Speaking to this newspaper, Mrs. Gildernew recalled close relationships with Labour MPs, including Jeremy Corbyn, John McDonnell, Ken Livingstone and Tony Benn, and Conservative MP Peter Temple-Morris, who later defected to Labour.
Of Mr. Temple-Morris, she added: “He was the only Tory who would speak to me.”
Prior to the agreement, Mrs. Gildernew was also present for the first meeting between Sinn Féin and then Prime Minister Tony Blair.
She said: “Gerry Adams has recently posted the picture of us on the steps of Downing Street in December, 1997, in the lead up to that [the GFA’s subsequent delivery], so I was there for the first meeting between Tony Blair and Sinn Féin.”
Her role changed after the peace deal, she said. “After the referenda [on the GFA, across the island of Ireland], I was asked to run as a member of the Assembly and got elected to the Assembly in 1998. The first few months, I was back and forth to London a lot.”
Looking back at the busy times around the GFA’s delivery, she said: “It is a time I remember as mostly positive – getting to know people from other parties, and I remember being out in Brussels [on political business], and I was there when my paternal grandmother died, and the first person to sympathise with me was David Ervine [the former leader of the Progressive Unionist Party].”

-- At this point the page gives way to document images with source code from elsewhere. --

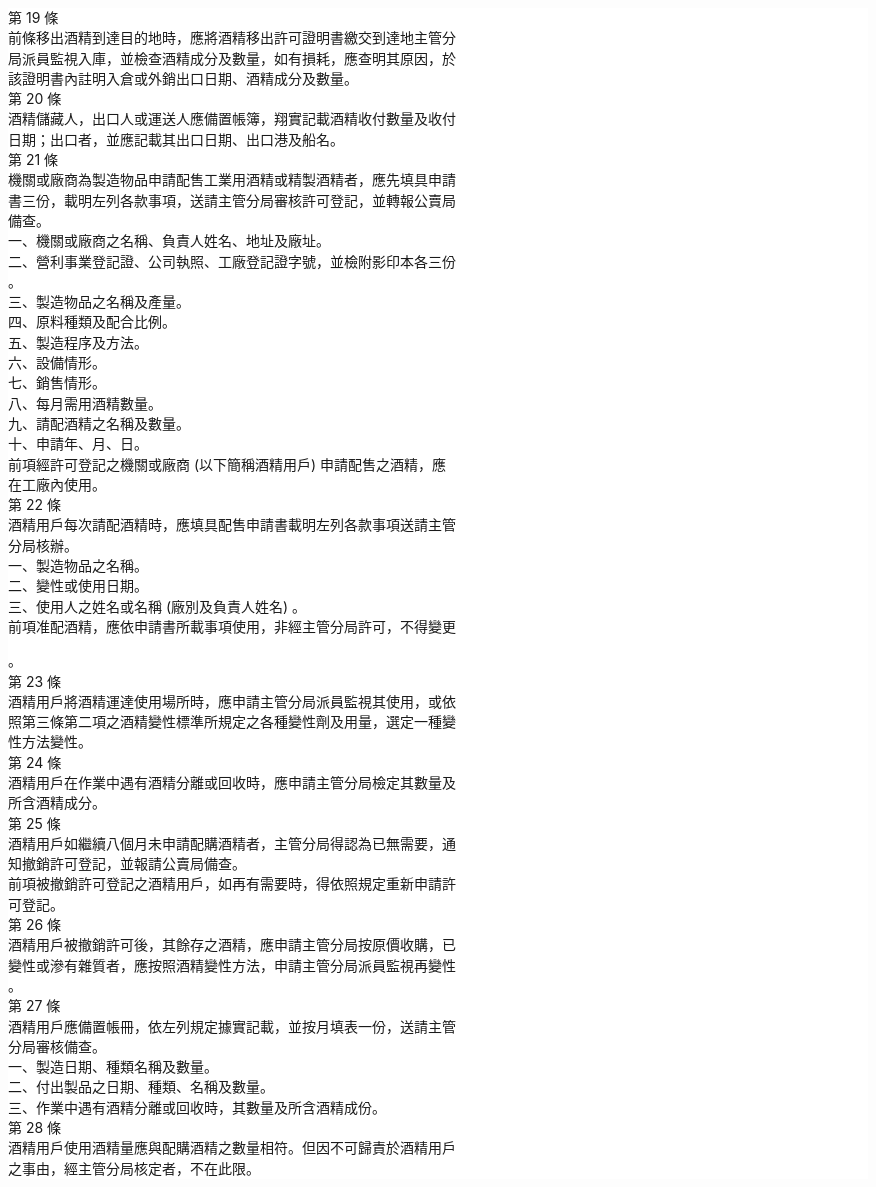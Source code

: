 
第 19 條  
前條移出酒精到達目的地時，應將酒精移出許可證明書繳交到達地主管分  
局派員監視入庫，並檢查酒精成分及數量，如有損耗，應查明其原因，於  
該證明書內註明入倉或外銷出口日期、酒精成分及數量。  
第 20 條  
酒精儲藏人，出口人或運送人應備置帳簿，翔實記載酒精收付數量及收付  
日期；出口者，並應記載其出口日期、出口港及船名。  
第 21 條  
機關或廠商為製造物品申請配售工業用酒精或精製酒精者，應先填具申請  
書三份，載明左列各款事項，送請主管分局審核許可登記，並轉報公賣局  
備查。  
一、機關或廠商之名稱、負責人姓名、地址及廠址。  
二、營利事業登記證、公司執照、工廠登記證字號，並檢附影印本各三份  
。  
三、製造物品之名稱及產量。  
四、原料種類及配合比例。  
五、製造程序及方法。  
六、設備情形。  
七、銷售情形。  
八、每月需用酒精數量。  
九、請配酒精之名稱及數量。  
十、申請年、月、日。  
前項經許可登記之機關或廠商 (以下簡稱酒精用戶) 申請配售之酒精，應  
在工廠內使用。  
第 22 條  
酒精用戶每次請配酒精時，應填具配售申請書載明左列各款事項送請主管  
分局核辦。  
一、製造物品之名稱。  
二、變性或使用日期。  
三、使用人之姓名或名稱 (廠別及負責人姓名) 。  
前項准配酒精，應依申請書所載事項使用，非經主管分局許可，不得變更  


。  
第 23 條  
酒精用戶將酒精運達使用場所時，應申請主管分局派員監視其使用，或依  
照第三條第二項之酒精變性標準所規定之各種變性劑及用量，選定一種變  
性方法變性。  
第 24 條  
酒精用戶在作業中遇有酒精分離或回收時，應申請主管分局檢定其數量及  
所含酒精成分。  
第 25 條  
酒精用戶如繼續八個月未申請配購酒精者，主管分局得認為已無需要，通  
知撤銷許可登記，並報請公賣局備查。  
前項被撤銷許可登記之酒精用戶，如再有需要時，得依照規定重新申請許  
可登記。  
第 26 條  
酒精用戶被撤銷許可後，其餘存之酒精，應申請主管分局按原價收購，已  
變性或滲有雜質者，應按照酒精變性方法，申請主管分局派員監視再變性  
。  
第 27 條  
酒精用戶應備置帳冊，依左列規定據實記載，並按月填表一份，送請主管  
分局審核備查。  
一、製造日期、種類名稱及數量。  
二、付出製品之日期、種類、名稱及數量。  
三、作業中遇有酒精分離或回收時，其數量及所含酒精成份。  
第 28 條  
酒精用戶使用酒精量應與配購酒精之數量相符。但因不可歸責於酒精用戶  
之事由，經主管分局核定者，不在此限。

Looking at the impact of the GFA on politics in Northern Ireland, Mrs. Gildernew said: “For some parties, getting the GFA was the end goal, but for Sinn Féin it was a transition.
“We brought people with us; we had meetings in halls and around kitchen tables. I remember Mitchell McLaughlin [former Sinn Féin MLA and speaker of the Assembly] speaking at a meeting, and saying,‘Read the GFA, and read it again’.
“For us, the GFA was not ‘a Republican document’, but we could take it and work with it, and bring people with us. It was positive for Nationalists, Unionists, and others.”
Concluding, Mrs. Gildernew added: “There are things within the GFA that are still outstanding and need to be implemented, but there are still things within the GFA that are a good template for Ireland moving forward.
“I would love it to be reprinted and distributed again.”